Enhanced privacy mechanisms continue to pop up for consumers. The latest is from Google and allows you to instantly delete the last 15 minutes of search history from your iPhone. The same feature will be rolled out to Android phone users later this year.

It may seem odd that Google chose iOS over its own operating system to be first for the new feature, but the numbers tell the story. Google’s search engine is used on 93% of mobile phones in this country and 54% of that total are iPhones, leaving 46% to Android phones like the Samsung Galaxy series, according to Statista, an analyst firm. Prioritizing the largest market makes sense.

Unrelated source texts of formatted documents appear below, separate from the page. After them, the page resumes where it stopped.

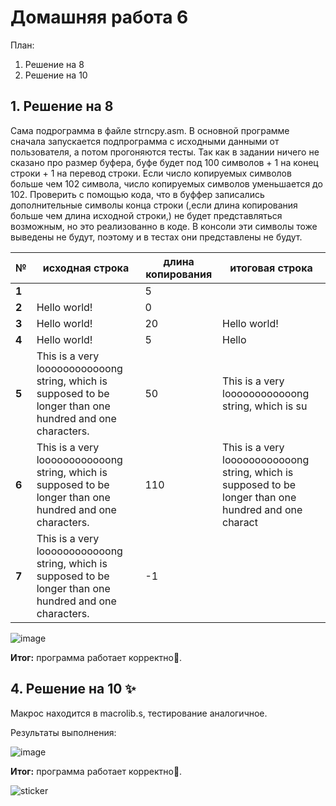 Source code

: # Домашняя работа 6

План:
1.   Решение на 8
2.   Решение на 10

## 1. Решение на 8
Сама подрограмма в файле strncpy.asm. В основной программе сначала запускается подпрограмма с исходными данными от пользователя, а потом прогоняются тесты. 
Так как в задании ничего не сказано про размер буфера, буфе будет под 100 символов + 1 на конец строки + 1 на перевод строки. Если число копируемых символов больше чем 102 символа, число копируемых символов уменьшается до 102. Проверить с помощью кода, что в буффер записались дополнительные символы конца строки (,если длина копирования больше чем длина исходной строки,) не будет представляться возможным, но это реализованно в коде. В консоли эти символы тоже выведены не будут, поэтому и в тестах они представлены не будут.

| № |исходная строка | длина копирования | итоговая строка |
|--- | --- | --- | ----|
|**1**|  | 5 |  |
|**2**| Hello world! | 0 |  |
|**3**| Hello world! | 20 | Hello world! |
|**4**| Hello world! | 5 | Hello |
|**5**| This is a very loooooooooooong string, which is supposed to be longer than one hundred and one characters. | 50 | This is a very loooooooooooong string, which is su |
|**6**| This is a very loooooooooooong string, which is supposed to be longer than one hundred and one characters. | 110 | This is a very loooooooooooong string, which is supposed to be longer than one hundred and one charact |
|**7**| This is a very loooooooooooong string, which is supposed to be longer than one hundred and one characters. | -1 |  |

![image](https://github.com/MShpiz/Homework_for_ACS/assets/88736099/8f3de199-cec5-4bd6-8df6-2aabb5c61551)


**Итог:** программа работает корректно🤩.

## 4. Решение на 10 ✨
Макрос находится в macrolib.s, тестирование аналогичное.

Результаты выполнения:

![image](https://github.com/MShpiz/Homework_for_ACS/assets/88736099/f909196b-bdb2-46e4-88ef-6ea8d38012db)


**Итог:** программа работает корректно🤩.

![sticker](https://github.com/MShpiz/Homework_for_ACS/assets/88736099/d260f1dd-3236-4b5e-9df7-104a092bd392)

To access the new feature, you must have the Google Search app installed on your phone. While Safari does use Google by default, if you don’t go through the app, you’ll see the desktop version and it won’t have the 15-minute delete option. You can still delete your history manually or set up an auto-delete for three, 18 or 36 months. Alternatively, you can search using Incognito mode. All you have to do is long press your avatar photo to switch to Incognito Mode. This can be especially helpful if you need to use your iPhone as a work and as a personal device.

So to quickly get to the 15-minute delete option, open the Google app on your phone and then tap your photo in the upper right corner. In the list under search history, you’ll see “Delete last 15 min.” Tap and that’s it! If you don’t see the new feature, keep checking because it is currently rolling out to users.

Google also offers the option to password protect your search history. Head back to your main page in the app by tapping on your photo as described above. Tap on “Search history” and then open “Saving to Web & App Activity.” Here you’ll see all of the Google products that are capturing your search activity, including YouTube, Google Shopping, News, Maps and more. Scroll down to see your search history, which may surprise you in its completeness. This could be useful if you forgot a website you’d like to revisit, but you may want to keep these results private from others who have access to your phone. If that’s the case, tap on “Manage all Web & App Activity” and then “Manage My Activity verification.” Here you can turn on extra verification, which will then require a password before viewing or deleting your search history to make sure it’s you requesting access.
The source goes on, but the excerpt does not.